The best thing I can think to say about Mitt Romney is that he’s the most prominent politician named after a piece of baseball equipment since Spikes Washington and Protective Cup Roosevelt.
I guess the next best thing would be that he’s not George W. Bush.
And I guess it doesn’t matter because I won’t be voting for a Republican presidential candidate in 2008 under any circumstances, but Romney said something this week that didn’t sit well with me. Speaking to an audience of retirees in Florida, he said “One of the great things about this land is that we have people of different faiths and different religions, but we need to have a person of faith lead the country.”
Why is that, Mitt?
Why would you say that?
I would argue that we need to have a person of intelligence lead the country: a well-read student of history with a lifelong thirst for knowledge and an understanding of cultures other than his or her own. Someone, say, with more than a cursory knowledge of economics.
I would argue that a person of compassion would also be a good leader. This person would understand the old bumper sticker message that no one is free while others are oppressed. He or she would stand up for the unfortunate and reject policies that make life worse for those who don’t have it that good to begin with.
A person of conscience would be nice, too. This leader would make thoughtful decisions and have no hidden agenda. The rest of us could feel certain that our trust in this leader wouldn’t be betrayed.
I could go on and on, substituting all sorts of positive attributes: a person of justice, a person of respect, a person of not-batshit-insanity. The point is, when I think of the qualities that make a good leader, I think of actions, not beliefs.

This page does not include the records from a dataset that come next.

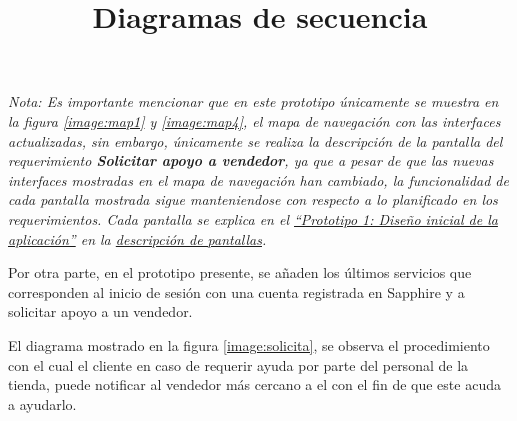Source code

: \textit{Nota: Es importante mencionar que en este prototipo únicamente se muestra en la figura \ref{image:map1} y \ref{image:map4}, el mapa de navegación con las interfaces actualizadas, sin embargo, únicamente se realiza la descripción de la pantalla del requerimiento \textbf{Solicitar apoyo a vendedor}, ya que a pesar de que las nuevas interfaces mostradas en el mapa de navegación han cambiado, la funcionalidad de cada pantalla mostrada sigue manteniendose con respecto a lo planificado en los requerimientos. Cada pantalla se explica en el \hyperlink{Prototipo1}{``Prototipo 1: Diseño inicial de la aplicación''} en la \hyperlink{Pantallas}{descripción de pantallas}.} 
\\ \par 
Por otra parte, en el prototipo presente, se añaden los últimos servicios que corresponden al inicio de sesión con una cuenta registrada en Sapphire y a solicitar apoyo a un vendedor. \\ \par
\title{\textbf{Diagramas de secuencia}\\ \par}
El diagrama mostrado en la figura \ref{image:solicita}, se observa el procedimiento con el cual el cliente en caso de requerir ayuda por parte del personal de la tienda, puede notificar al vendedor más cercano a el con el fin de que este acuda a ayudarlo.


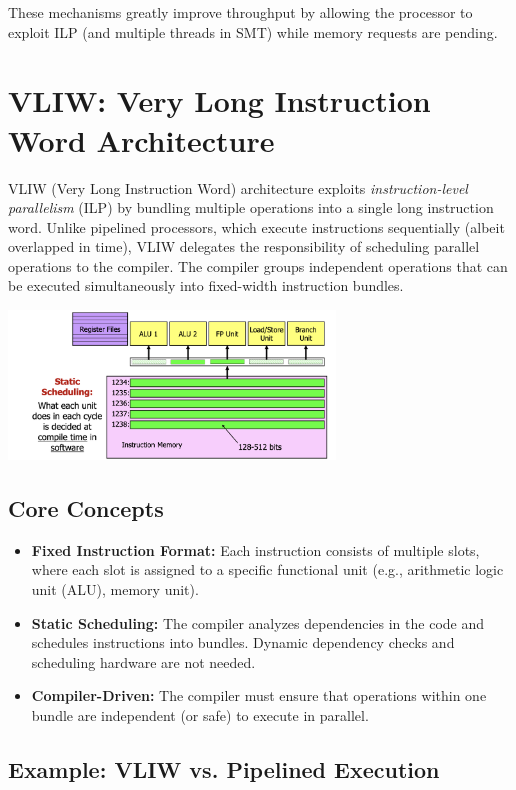These mechanisms greatly improve throughput by allowing the processor to exploit ILP (and multiple threads in SMT) while memory requests are pending.

\newpage
\section{VLIW: Very Long Instruction Word Architecture}

VLIW (Very Long Instruction Word) architecture exploits \emph{instruction-level parallelism} (ILP) by bundling multiple operations into a single long instruction word. Unlike pipelined processors, which execute instructions sequentially (albeit overlapped in time), VLIW delegates the responsibility of scheduling parallel operations to the compiler. The compiler groups independent operations that can be executed simultaneously into fixed-width instruction bundles.
\begin{center}
    \includegraphics[width=0.65\textwidth]{chapters/chapter4f/images/VLIW.png}
\end{center}
\subsection{Core Concepts}
\begin{itemize}
    \item \textbf{Fixed Instruction Format:} Each instruction consists of multiple slots, where each slot is assigned to a specific functional unit (e.g., arithmetic logic unit (ALU), memory unit).
    \item \textbf{Static Scheduling:} The compiler analyzes dependencies in the code and schedules instructions into bundles. Dynamic dependency checks and scheduling hardware are not needed.
    \item \textbf{Compiler-Driven:} The compiler must ensure that operations within one bundle are independent (or safe) to execute in parallel.
\end{itemize}

\subsection{Example: VLIW vs. Pipelined Execution}

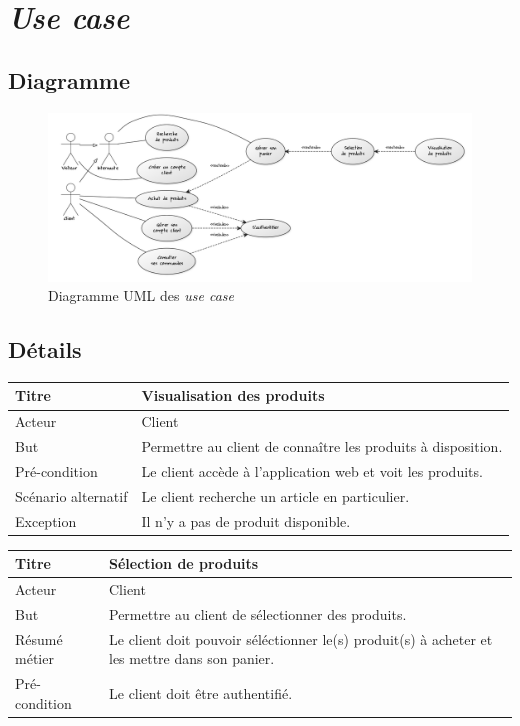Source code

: \documentclass[12pt]{article}
\newcommand\addrow[2]{#1 &#2\\ }
\newcommand\addheading[2]{\textbf{#1} &#2\\ \hline}
\newcommand\tabularhead{\begin{tabular}{lp{11cm}}
\hline
}
\newenvironment{usecase}{\tabularhead}
{\hline\end{tabular}}
\begin{document}
\newpage
\section{\textit{Use case}}

\subsection{Diagramme}

\begin{figure}[ht]
    \center
    \includegraphics[scale=0.33]{../Diagrams/UseCaseDiagrams/usecase_global.png}
    \caption*{Diagramme UML des \textit{use case}}
\end{figure}

\subsection{Détails}

\begin{usecase}
    \addheading{Titre}{Visualisation des produits}
    \addrow{Acteur}{Client}
    \addrow{But}{Permettre au client de connaître les produits à disposition.}
    \addrow{Pré-condition}{Le client accède à l'application web et voit les produits.}
    \addrow{Scénario alternatif}{Le client recherche un article en particulier.}
    \addrow{Exception}{Il n'y a pas de produit disponible.}
\end{usecase}

\begin{usecase}
    \addheading{Titre}{Sélection de produits}
    \addrow{Acteur}{Client}
    \addrow{But}{Permettre au client de sélectionner des produits.}
    \addrow{Résumé métier}{Le client doit pouvoir séléctionner le(s) produit(s) à acheter et les mettre dans son panier.}
    \addrow{Pré-condition}{Le client doit être authentifié.}
\end{usecase}
\end{document}
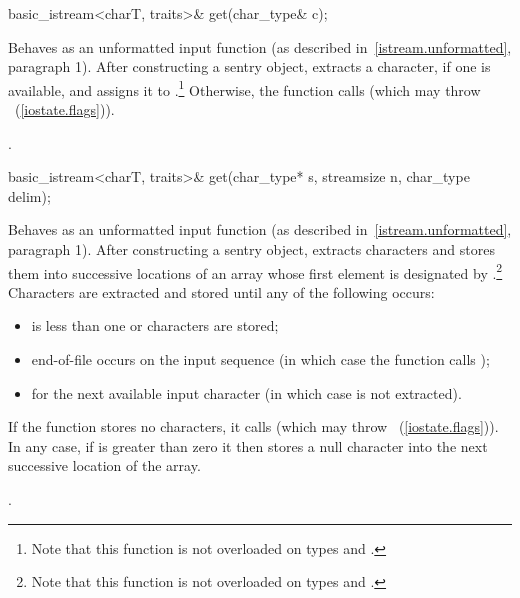 %
\begin{itemdecl}
basic_istream<charT, traits>& get(char_type& c);
\end{itemdecl}

\begin{itemdescr}
\pnum
\effects
Behaves as an unformatted input function
(as described in~\ref{istream.unformatted}, paragraph 1).
After constructing a sentry object, extracts
a character, if one is available, and assigns it to .\footnote{Note
that this function is not overloaded on types
and
.}
Otherwise, the function calls
(which may throw
~(\ref{iostate.flags})).

\pnum
\returns
{}.
\end{itemdescr}

%
\begin{itemdecl}
basic_istream<charT, traits>& get(char_type* s, streamsize n,
                                  char_type delim);
\end{itemdecl}

\begin{itemdescr}
\pnum
\effects
Behaves as an unformatted input function
(as described in~\ref{istream.unformatted}, paragraph 1).
After constructing a sentry object, extracts
characters and stores them
into successive locations of an array whose first element is designated by
.\footnote{Note that this function is not overloaded on types
and
.}
Characters are extracted and stored until any of the following occurs:
\begin{itemize}
\item
{} is less than one or 
characters are stored;
\item
end-of-file occurs on the input sequence
(in which case the function calls
);
\item
{}
for the next available input
character 
(in which case  is not extracted).
\end{itemize}

\pnum
If the function stores no characters, it calls
(which may throw
~(\ref{iostate.flags})).
In any case, if  is greater than zero it then stores a null character
into the next successive location of the array.

\pnum
\returns
{}.
\end{itemdescr}


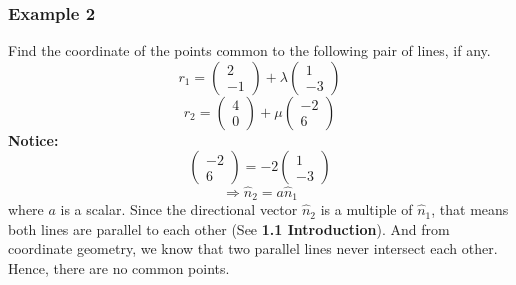 \documentclass[hidelinks, a4paper, 12pt]{article}
\newcommand{\bd}{\textbf}
\newcommand{\thus}{\Rightarrow}
\newcommand{\nhat}{\hat{n}}
\begin{document}
            \subsubsection{Example 2}
                Find the coordinate of the points common to the following pair of lines, if any.
                \[r_1 = \begin{pmatrix} 2 \\ -1 \end{pmatrix} + \lambda \begin{pmatrix} 1 \\ -3 \end{pmatrix}\]
                \[r_2 = \begin{pmatrix} 4 \\ 0 \end{pmatrix} + \mu \begin{pmatrix} -2 \\ 6 \end{pmatrix}\]
                \bd{Notice: }
                \[\begin{pmatrix} -2 \\ 6 \end{pmatrix} = -2 \begin{pmatrix} 1 \\ -3 \end{pmatrix}\]
                \[\thus \nhat_2 = a \nhat_1\]
                where $a$ is a scalar. Since the directional vector $\nhat_2$ is a multiple of $\nhat_1$, that means
                both lines are parallel to each other (See \bd{1.1 Introduction}). And from coordinate geometry, we know that two parallel lines never
                intersect each other. Hence, there are no common points.
\end{document}

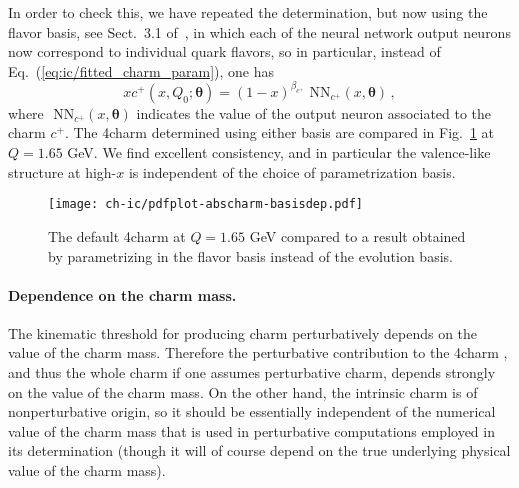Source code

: In order to check this, we have repeated the \pdf determination, but
now using the flavor basis, see Sect.~3.1 of~\cite{Ball:2021leu}, in which
each of the  neural network output neurons now correspond to individual quark
flavors, so in particular,
instead of Eq.~(\ref{eq:ic/fitted_charm_param}),  one has
\begin{equation}
\label{eq:ic/fitted_charm_param_flavour}
xc^+(x,Q_0;{\boldsymbol \theta}) =
 (1-x)^{\beta_{c^+}} \textrm{ NN}_{c^+}(x,{\boldsymbol \theta}) \, ,
\end{equation}
where $\textrm{ NN}_{c^+}(x,{\boldsymbol \theta})$
indicates the value of the output neuron associated to the charm \pdf $c^+$.
%
The 4\fns charm \pdfs determined using either basis are compared 
in Fig.~\ref{fig:ic/charm_basisdep}  at $Q=1.65$ GeV.
%
We find excellent consistency, and in particular 
the valence-like structure at high-$x$ is independent of the choice
of parametrization basis.

\begin{figure}[t!]
  \begin{center}
    \texttt{[image: ch-ic/pdfplot-abscharm-basisdep.pdf]}
    \caption{\small The default 4\fns charm \pdf at $Q=1.65$ GeV
    compared to a result obtained by parametrizing \pdfs in the flavor
    basis instead of the evolution basis. 
  \label{fig:ic/charm_basisdep} }
\end{center}
\end{figure}

\paragraph{Dependence on the charm mass.}
%
The kinematic threshold for producing charm perturbatively depends on
the value of the charm mass. Therefore the perturbative contribution
to the 4\fns charm \pdf, and thus the whole charm \pdf if one assumes
perturbative charm, depends strongly on the value of the charm
mass.
On the other hand, the intrinsic charm \pdf is of nonperturbative
origin, so it should be essentially independent of the numerical value of the
charm mass that is used in  perturbative computations employed in  its 
determination (though it will of course depend on the true underlying 
physical value of the charm mass).

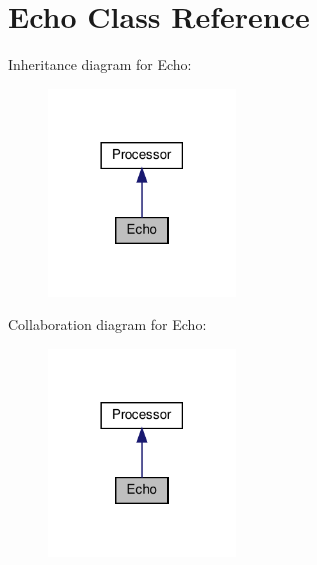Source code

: \hypertarget{classEcho}{}\section{Echo Class Reference}
\label{classEcho}


Inheritance diagram for Echo\+:
\nopagebreak
\begin{figure}[H]
\begin{center}
\leavevmode
\includegraphics[width=141pt]{d1/dd3/classEcho__inherit__graph}
\end{center}
\end{figure}


Collaboration diagram for Echo\+:
\nopagebreak
\begin{figure}[H]
\begin{center}
\leavevmode
\includegraphics[width=141pt]{da/d44/classEcho__coll__graph}
\end{center}
\end{figure}
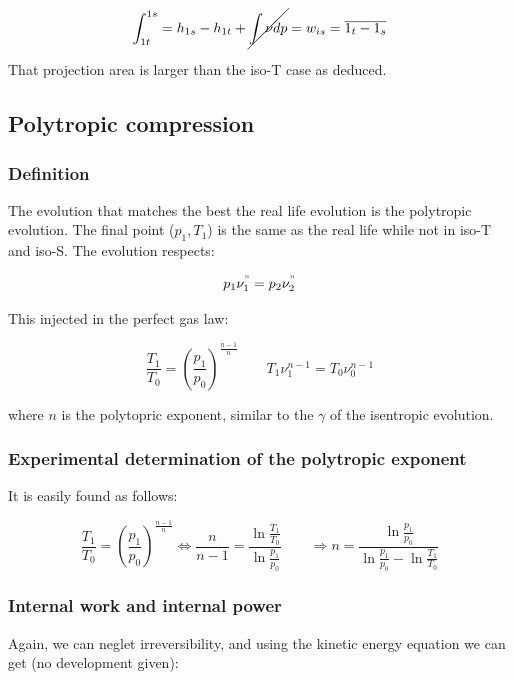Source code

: \begin{equation}
\int _{1t} ^{1s} = h_{1s} - h_{1t} + \cancel{\int \nu dp} = w_{is} = \overline{1_t - 1_s}
\end{equation}

That projection area is larger than the iso-T case as deduced. 

\subsection{Polytropic compression}
\subsubsection{Definition}
The evolution that matches the best the real life evolution is the polytropic evolution. The final point ($p_1,T_1$) is the same as the real life while not in iso-T and iso-S. The evolution respects: 

\begin{equation}
p_1\nu_1^" = p_2\nu _2^"
\end{equation}

This injected in the perfect gas law: 

\begin{equation}
\frac{T_1}{T_0} = \left( \frac{p_1}{p_0}\right)^{\frac{n-1}{n}} \qquad T_1\nu_1^{n-1} = T_0\nu_0^{n-1}
\end{equation}

where $n$ is the polytopric exponent, similar to the $\gamma$ of the isentropic evolution. 

\subsubsection{Experimental determination of the polytropic exponent}
It is easily found as follows: 

\begin{equation}
\frac{T_1}{T_0} = \left( \frac{p_1}{p_0}\right)^{\frac{n-1}{n}} \Leftrightarrow \frac{n}{n-1} = \frac{\ln \frac{T_1}{T_0}}{\ln \frac{p_1}{p_0}} \qquad \Rightarrow n = \frac{\ln \frac{p_1}{p_0}}{\ln \frac{p_1}{p_0} - \ln \frac{T_1}{T_0}}
\end{equation}

\subsubsection{Internal work and internal power}
Again, we can neglet irreversibility, and using the kinetic energy equation we can get (no development given): 

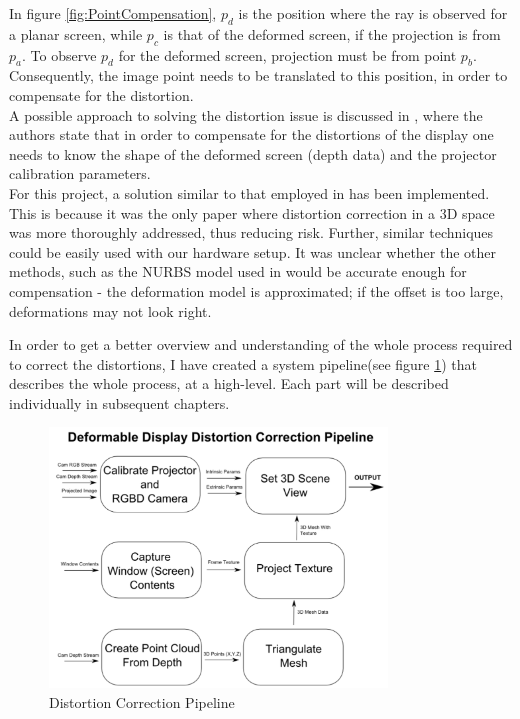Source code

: \documentclass[]{article}
\begin{document}
In figure \ref{fig:PointCompensation}, $p_{d}$ is the position where the ray is observed for a planar screen, while $p_{c}$ is that of the deformed screen, if the projection is from $p_{a}$. To observe $p_{d}$ for the deformed screen, projection must be from point $p_{b}$. Consequently, the image point needs to be translated to this position, in order to compensate for the distortion.\\

A possible approach to solving the distortion issue is discussed in \cite{watanabe08}, where the authors state that in order to compensate for the distortions of the display one needs to know the shape of the deformed screen (depth data) and the projector calibration parameters. \\

For this project, a solution similar to that employed in \cite{watanabe08} has been implemented. This is because it was the only paper where distortion correction in a 3D space was more thoroughly addressed, thus reducing risk. Further, similar techniques could be easily used with our hardware setup. It was unclear whether the other methods, such as the NURBS model used in \cite{steimle13} would be accurate enough for compensation - the deformation model is approximated; if the offset is too large, deformations may not look right.

In order to get a better overview and understanding of the whole process required to correct the distortions, I have created a system pipeline(see figure \ref{fig:Pipeline}) that describes the whole process, at a high-level. Each part will be described individually in subsequent chapters.

\begin{figure}[hbtp]
    \centering
    \includegraphics[width=0.8\textwidth]{figures/DeformableDisplayPipeline.PNG}
    \caption{Distortion Correction Pipeline}
    \label{fig:Pipeline}
\end{figure}
\newpage
\end{document}
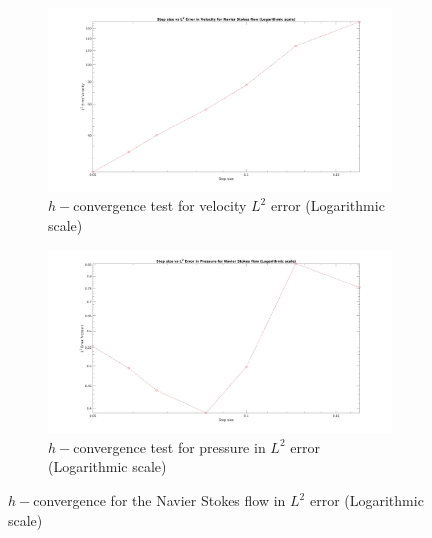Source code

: \documentclass[a4paper,twoside,openright]{book}
\begin{document}
\begin{figure}
\begin{subfigure}{\textwidth}	
  \includegraphics[width=\linewidth]{L2_convergence_velocity_n_s_log.jpg}
  \caption{$h-$convergence test for velocity $L^2$ error (Logarithmic scale)}
  \label{fig:vel_naviers_stoke_conv_log}
\end{subfigure}
\begin{subfigure}{\textwidth}	
  \includegraphics[width=\linewidth]{L2_convergence_pressure_n_s_log.jpg}
  \caption{$h-$convergence test for pressure in $L^2$ error (Logarithmic scale)}
  \label{fig:pre_navier_stoke_conv_log}
\end{subfigure}
\caption{$h-$convergence for the Navier Stokes flow in $L^2$ error (Logarithmic scale)}
\label{navier_stoke_conv_l2_log}
\end{figure}
\end{document}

I think of qualities that translate into benefits for everyone.
If a person of faith has these other characteristics, fine. Be intelligent, compassionate, accountable, just, respectful, and not insane, and I won’t care who or what you worship behind closed doors.
And by the same token, Mitt Romney, don’t pretend that a person of faith automatically has those qualities, and don’t pretend that a skeptic automatically doesn’t.